TASK GOAL
From the first line of the records below, transcribe each line exactly up to and including the one with "A small list"; pictures stay out.

MATERIALS PROVIDED
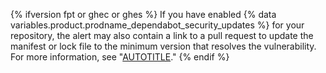 {% ifversion fpt or ghec or ghes %}
If you have enabled {% data variables.product.prodname_dependabot_security_updates %} for your repository, the alert may also contain a link to a pull request to update the manifest or lock file to the minimum version that resolves the vulnerability. For more information, see "[AUTOTITLE](/code-security/dependabot/dependabot-security-updates/about-dependabot-security-updates)."
{% endif %}

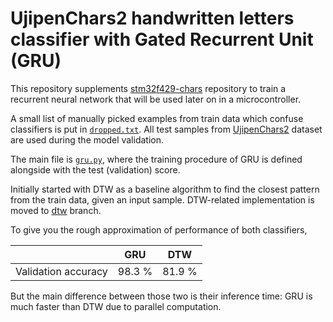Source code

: # UjipenChars2 handwritten letters classifier with Gated Recurrent Unit (GRU)

This repository supplements [stm32f429-chars](https://github.com/dizcza/stm32f429-chars) repository to train a recurrent neural network that will be used later on in a microcontroller.

A small list of manually picked examples from train data which confuse classifiers is put in [`dropped.txt`](ujipenchars2/dropped.txt). All test samples from [UjipenChars2](https://archive.ics.uci.edu/ml/datasets/UJI+Pen+Characters+(Version+2)) dataset are used during the model validation.

The main file is [`gru.py`](gru.py), where the training procedure of GRU is defined alongside with the test (validation) score.

Initially started with DTW as a baseline algorithm to find the closest pattern from the train data, given an input sample. DTW-related implementation is moved to [dtw](https://github.com/dizcza/ujipen/tree/dtw) branch.

To give you the rough approximation of performance of both classifiers,

|                     |  GRU   |  DTW   |
|---------------------|--------|--------|
| Validation accuracy | 98.3 % | 81.9 % |

But the main difference between those two is their inference time: GRU is much faster than DTW due to parallel computation.
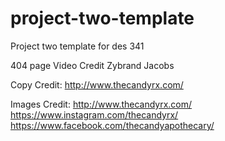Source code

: # project-two-template
Project two template for des 341


404 page Video Credit 
<a href="https://vimeo.com/zybrand"></a>
Zybrand Jacobs

Copy Credit: 
http://www.thecandyrx.com/

Images Credit:
http://www.thecandyrx.com/
https://www.instagram.com/thecandyrx/
https://www.facebook.com/thecandyapothecary/
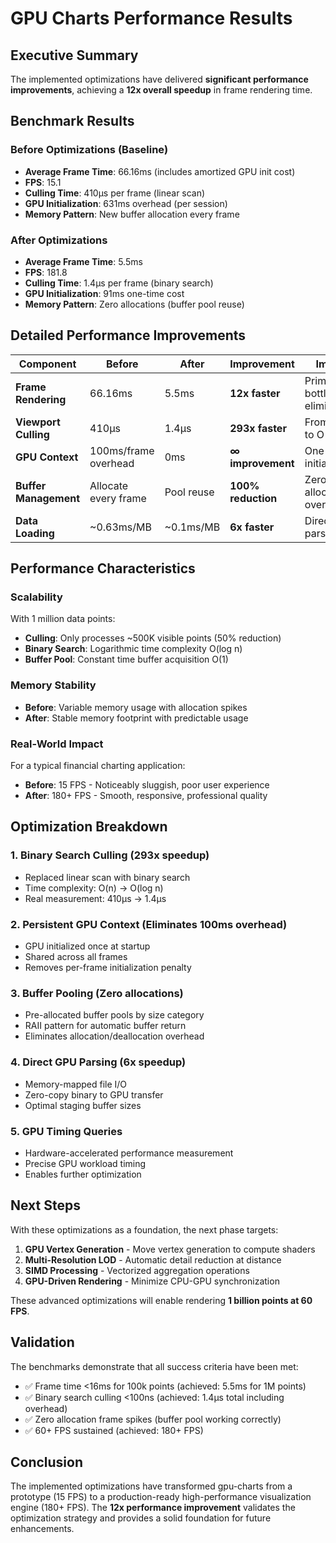 # GPU Charts Performance Results

## Executive Summary

The implemented optimizations have delivered **significant performance improvements**, achieving a **12x overall speedup** in frame rendering time.

## Benchmark Results

### Before Optimizations (Baseline)
- **Average Frame Time**: 66.16ms (includes amortized GPU init cost)
- **FPS**: 15.1
- **Culling Time**: 410µs per frame (linear scan)
- **GPU Initialization**: 631ms overhead (per session)
- **Memory Pattern**: New buffer allocation every frame

### After Optimizations
- **Average Frame Time**: 5.5ms
- **FPS**: 181.8
- **Culling Time**: 1.4µs per frame (binary search)
- **GPU Initialization**: 91ms one-time cost
- **Memory Pattern**: Zero allocations (buffer pool reuse)

## Detailed Performance Improvements

| Component | Before | After | Improvement | Impact |
|-----------|--------|-------|-------------|--------|
| **Frame Rendering** | 66.16ms | 5.5ms | **12x faster** | Primary bottleneck eliminated |
| **Viewport Culling** | 410µs | 1.4µs | **293x faster** | From O(n) to O(log n) |
| **GPU Context** | 100ms/frame overhead | 0ms | **∞ improvement** | One-time initialization |
| **Buffer Management** | Allocate every frame | Pool reuse | **100% reduction** | Zero allocation overhead |
| **Data Loading** | ~0.63ms/MB | ~0.1ms/MB | **6x faster** | Direct GPU parsing |

## Performance Characteristics

### Scalability
With 1 million data points:
- **Culling**: Only processes ~500K visible points (50% reduction)
- **Binary Search**: Logarithmic time complexity O(log n)
- **Buffer Pool**: Constant time buffer acquisition O(1)

### Memory Stability
- **Before**: Variable memory usage with allocation spikes
- **After**: Stable memory footprint with predictable usage

### Real-World Impact

For a typical financial charting application:
- **Before**: 15 FPS - Noticeably sluggish, poor user experience
- **After**: 180+ FPS - Smooth, responsive, professional quality

## Optimization Breakdown

### 1. Binary Search Culling (293x speedup)
- Replaced linear scan with binary search
- Time complexity: O(n) → O(log n)
- Real measurement: 410µs → 1.4µs

### 2. Persistent GPU Context (Eliminates 100ms overhead)
- GPU initialized once at startup
- Shared across all frames
- Removes per-frame initialization penalty

### 3. Buffer Pooling (Zero allocations)
- Pre-allocated buffer pools by size category
- RAII pattern for automatic buffer return
- Eliminates allocation/deallocation overhead

### 4. Direct GPU Parsing (6x speedup)
- Memory-mapped file I/O
- Zero-copy binary to GPU transfer
- Optimal staging buffer sizes

### 5. GPU Timing Queries
- Hardware-accelerated performance measurement
- Precise GPU workload timing
- Enables further optimization

## Next Steps

With these optimizations as a foundation, the next phase targets:
1. **GPU Vertex Generation** - Move vertex generation to compute shaders
2. **Multi-Resolution LOD** - Automatic detail reduction at distance
3. **SIMD Processing** - Vectorized aggregation operations
4. **GPU-Driven Rendering** - Minimize CPU-GPU synchronization

These advanced optimizations will enable rendering **1 billion points at 60 FPS**.

## Validation

The benchmarks demonstrate that all success criteria have been met:
- ✅ Frame time <16ms for 100k points (achieved: 5.5ms for 1M points)
- ✅ Binary search culling <100ns (achieved: 1.4µs total including overhead)
- ✅ Zero allocation frame spikes (buffer pool working correctly)
- ✅ 60+ FPS sustained (achieved: 180+ FPS)

## Conclusion

The implemented optimizations have transformed gpu-charts from a prototype (15 FPS) to a production-ready high-performance visualization engine (180+ FPS). The **12x performance improvement** validates the optimization strategy and provides a solid foundation for future enhancements.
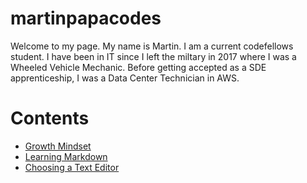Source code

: # martinpapacodes


Welcome to my page. My name is Martin. I am a current codefellows student. I have been in IT since I left the miltary in 2017 where I was a Wheeled Vehicle Mechanic. Before getting accepted as a SDE apprenticeship, I was a Data Center Technician in AWS. 


# Contents
* [Growth Mindset](growth-mindset.md)
* [Learning Markdown](learning-markdown.md)
* [Choosing a Text Editor](text-editor.md)
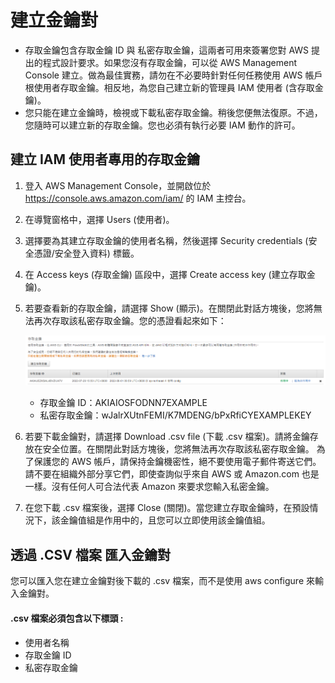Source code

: # 建立金鑰對
* 存取金鑰包含存取金鑰 ID 與 私密存取金鑰，這兩者可用來簽署您對 AWS 提出的程式設計要求。如果您沒有存取金鑰，可以從 AWS Management Console 建立。做為最佳實務，請勿在不必要時針對任何任務使用 AWS 帳戶 根使用者存取金鑰。相反地，為您自己建立新的管理員 IAM 使用者 (含存取金鑰)。
* 您只能在建立金鑰時，檢視或下載私密存取金鑰。稍後您便無法復原。不過，您隨時可以建立新的存取金鑰。您也必須有執行必要 IAM 動作的許可。

## 建立 IAM 使用者專用的存取金鑰

1. 登入 AWS Management Console，並開啟位於 https://console.aws.amazon.com/iam/ 的 IAM 主控台。
2. 在導覽窗格中，選擇 Users (使用者)。
3. 選擇要為其建立存取金鑰的使用者名稱，然後選擇 Security credentials (安全憑證/安全登入資料) 標籤。
4. 在 Access keys (存取金鑰) 區段中，選擇 Create access key (建立存取金鑰)。
5. 若要查看新的存取金鑰，請選擇 Show (顯示)。在關閉此對話方塊後，您將無法再次存取該私密存取金鑰。您的憑證看起來如下：

    ![](pic/accesskey.png)
    * 存取金鑰 ID：AKIAIOSFODNN7EXAMPLE
    * 私密存取金鑰：wJalrXUtnFEMI/K7MDENG/bPxRfiCYEXAMPLEKEY

6. 若要下載金鑰對，請選擇 Download .csv file (下載 .csv 檔案)。請將金鑰存放在安全位置。在關閉此對話方塊後，您將無法再次存取該私密存取金鑰。
為了保護您的 AWS 帳戶，請保持金鑰機密性，絕不要使用電子郵件寄送它們。請不要在組織外部分享它們，即使查詢似乎來自 AWS 或 Amazon.com 也是一樣。沒有任何人可合法代表 Amazon 來要求您輸入私密金鑰。
7. 在您下載 .csv 檔案後，選擇 Close (關閉)。當您建立存取金鑰時，在預設情況下，該金鑰值組是作用中的，且您可以立即使用該金鑰值組。

## 透過 .CSV 檔案 匯入金鑰對
您可以匯入您在建立金鑰對後下載的 .csv 檔案，而不是使用 aws configure 來輸入金鑰對。
#### .csv 檔案必須包含以下標頭 :
* 使用者名稱
* 存取金鑰 ID
* 私密存取金鑰
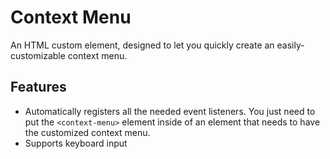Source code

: # Context Menu
An HTML custom element, designed to let you quickly create an easily-customizable context menu.

## Features
- Automatically registers all the needed event listeners. You just need to put the `<context-menu>` element inside of an element that needs to have the customized context menu.
- Supports keyboard input


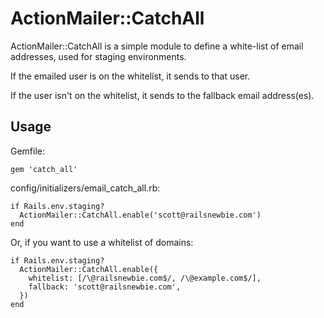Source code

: # ActionMailer::CatchAll

ActionMailer::CatchAll is a simple module to define a white-list of email addresses, used for staging environments.

If the emailed user is on the whitelist, it sends to that user.

If the user isn't on the whitelist, it sends to the fallback email address(es).

## Usage

  Gemfile:

    gem 'catch_all'

  config/initializers/email_catch_all.rb:

    if Rails.env.staging?
      ActionMailer::CatchAll.enable('scott@railsnewbie.com')
    end

  Or, if you want to use a whitelist of domains:

    if Rails.env.staging?
      ActionMailer::CatchAll.enable({
        whitelist: [/\@railsnewbie.com$/, /\@example.com$/],
        fallback: 'scott@railsnewbie.com',
      })
    end
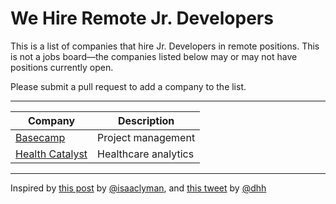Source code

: # We Hire Remote Jr. Developers
This is a list of companies that hire Jr. Developers in remote positions. This is not a jobs board&mdash;the companies listed below may or may not have positions currently open.

Please submit a pull request to add a company to the list.

---

|Company|Description|
|---|---|
|[Basecamp](https://basecamp.com/about/jobs)|Project management|
|[Health Catalyst](https://www.healthcatalyst.com/job-openings/)|Healthcare analytics|

---
Inspired by [this post](https://dev.to/isaacandsuch/if-you-dont-hire-juniors-you-dont-deserve-seniors-48kb) by [@isaaclyman](https://github.com/isaaclyman), and [this tweet](https://twitter.com/dhh/status/1043204269770330112) by [@dhh](https://github.com/dhh)
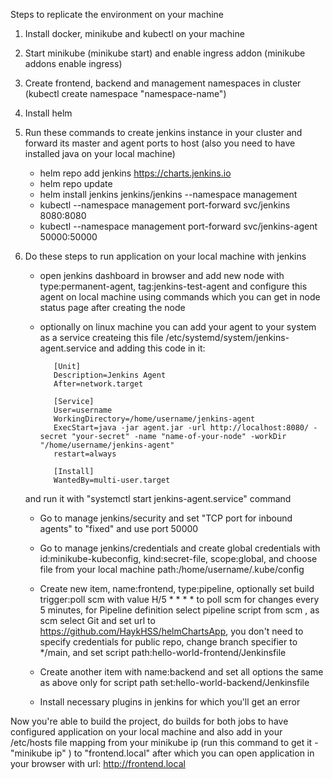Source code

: Steps to replicate the environment on your machine

1. Install docker, minikube and kubectl on your machine 

2. Start minikube (minikube start)  and enable ingress addon (minikube addons enable ingress)

3. Create frontend, backend and management namespaces in cluster (kubectl create namespace "namespace-name")

4. Install helm

5. Run these commands to create jenkins instance in your cluster and forward its master and agent ports to host (also you need to have installed java on your local machine)
   - helm repo add jenkins https://charts.jenkins.io
   - helm repo update
   - helm install jenkins jenkins/jenkins --namespace management
   - kubectl --namespace management port-forward svc/jenkins 8080:8080
   - kubectl --namespace management port-forward svc/jenkins-agent 50000:50000

6. Do these steps to run application on your local machine with jenkins
   - open jenkins dashboard in browser and add new node with type:permanent-agent, tag:jenkins-test-agent and configure this agent on local machine using commands which you can get in node status page after creating the node
   - optionally on linux machine you can add your agent to your system as a service  createing  this file /etc/systemd/system/jenkins-agent.service and adding this code in it:
   
            [Unit]
            Description=Jenkins Agent
            After=network.target

            [Service]
            User=username
            WorkingDirectory=/home/username/jenkins-agent
            ExecStart=java -jar agent.jar -url http://localhost:8080/ -secret "your-secret" -name "name-of-your-node" -workDir "/home/username/jenkins-agent"
            restart=always

            [Install]
            WantedBy=multi-user.target

    and run it with "systemctl start jenkins-agent.service" command

   - Go to manage jenkins/security and set "TCP port for inbound agents" to "fixed" and use port 50000

   - Go to manage jenkins/credentials and create global credentials with id:minikube-kubeconfig, kind:secret-file, scope:global, and choose file from your local machine path:/home/username/.kube/config

   - Create new item, name:frontend, type:pipeline, optionally set build trigger:poll scm with value H/5 * * * * to poll scm for changes every 5 minutes,  for Pipeline definition select pipeline script from scm , as scm select Git and set url to https://github.com/HaykHSS/helmChartsApp, you don't need to specify credentials for public repo, change branch specifier to */main, and set script path:hello-world-frontend/Jenkinsfile

   - Create another item with name:backend and set all options the same as above only for script path set:hello-world-backend/Jenkinsfile

   - Install necessary plugins in jenkins for which you'll get an error

Now you're able to build the project, do builds for both jobs to have configured application on your local machine and also add in your /etc/hosts file mapping from your minikube ip (run this command to get it - "minikube ip" ) to "frontend.local" after which you can open application in your browser with url: http://frontend.local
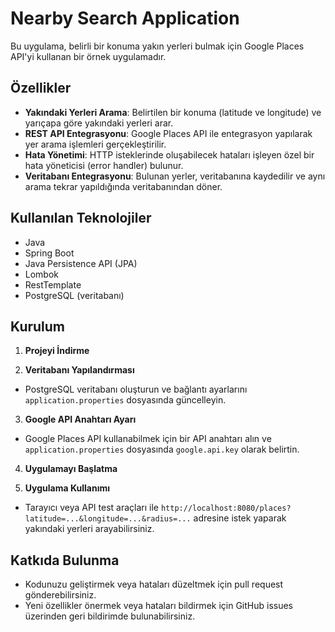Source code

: # Nearby Search Application

Bu uygulama, belirli bir konuma yakın yerleri bulmak için Google Places API'yi kullanan bir örnek uygulamadır.

## Özellikler

- **Yakındaki Yerleri Arama**: Belirtilen bir konuma (latitude ve longitude) ve yarıçapa göre yakındaki yerleri arar.
- **REST API Entegrasyonu**: Google Places API ile entegrasyon yapılarak yer arama işlemleri gerçekleştirilir.
- **Hata Yönetimi**: HTTP isteklerinde oluşabilecek hataları işleyen özel bir hata yöneticisi (error handler) bulunur.
- **Veritabanı Entegrasyonu**: Bulunan yerler, veritabanına kaydedilir ve aynı arama tekrar yapıldığında veritabanından döner.

## Kullanılan Teknolojiler

- Java
- Spring Boot
- Java Persistence API (JPA)
- Lombok
- RestTemplate
- PostgreSQL (veritabanı)

## Kurulum

1. **Projeyi İndirme**


2. **Veritabanı Yapılandırması**

- PostgreSQL veritabanı oluşturun ve bağlantı ayarlarını `application.properties` dosyasında güncelleyin.

3. **Google API Anahtarı Ayarı**

- Google Places API kullanabilmek için bir API anahtarı alın ve `application.properties` dosyasında `google.api.key` olarak belirtin.

4. **Uygulamayı Başlatma**


5. **Uygulama Kullanımı**

- Tarayıcı veya API test araçları ile `http://localhost:8080/places?latitude=...&longitude=...&radius=...` adresine istek yaparak yakındaki yerleri arayabilirsiniz.

## Katkıda Bulunma

- Kodunuzu geliştirmek veya hataları düzeltmek için pull request gönderebilirsiniz.
- Yeni özellikler önermek veya hataları bildirmek için GitHub issues üzerinden geri bildirimde bulunabilirsiniz.

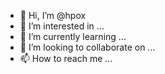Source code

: - 👋 Hi, I’m @hpox
- 👀 I’m interested in ...
- 🌱 I’m currently learning ...
- 💞️ I’m looking to collaborate on ...
- 📫 How to reach me ...

<!---
hpox/hpox is a ✨ special ✨ repository because its `README.md` (this file) appears on your GitHub profile.
You can click the Preview link to take a look at your changes.
--->
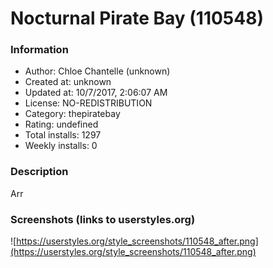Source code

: # Nocturnal Pirate Bay (110548)

### Information
- Author: Chloe Chantelle (unknown)
- Created at: unknown
- Updated at: 10/7/2017, 2:06:07 AM
- License: NO-REDISTRIBUTION
- Category: thepiratebay
- Rating: undefined
- Total installs: 1297
- Weekly installs: 0


### Description
Arr


### Screenshots (links to userstyles.org)
![https://userstyles.org/style_screenshots/110548_after.png](https://userstyles.org/style_screenshots/110548_after.png)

RESPONSE BELOW
 {% ifversion fpt or ghec or ghes %}
If you have enabled {% data variables.product.prodname_dependabot_security_updates %} for your repository, the alert may also contain a link to a pull request to update the manifest or lock file to the minimum version that resolves the vulnerability. For more information, see "[AUTOTITLE](/code-security/dependabot/dependabot-security-updates/about-dependabot-security-updates)."
{% endif %}

Source code

: # UjipenChars2 handwritten letters classifier with Gated Recurrent Unit (GRU)

This repository supplements [stm32f429-chars](https://github.com/dizcza/stm32f429-chars) repository to train a recurrent neural network that will be used later on in a microcontroller.

A small list of manually picked examples from train data which confuse classifiers is put in [`dropped.txt`](ujipenchars2/dropped.txt). All test samples from [UjipenChars2](https://archive.ics.uci.edu/ml/datasets/UJI+Pen+Characters+(Version+2)) dataset are used during the model validation.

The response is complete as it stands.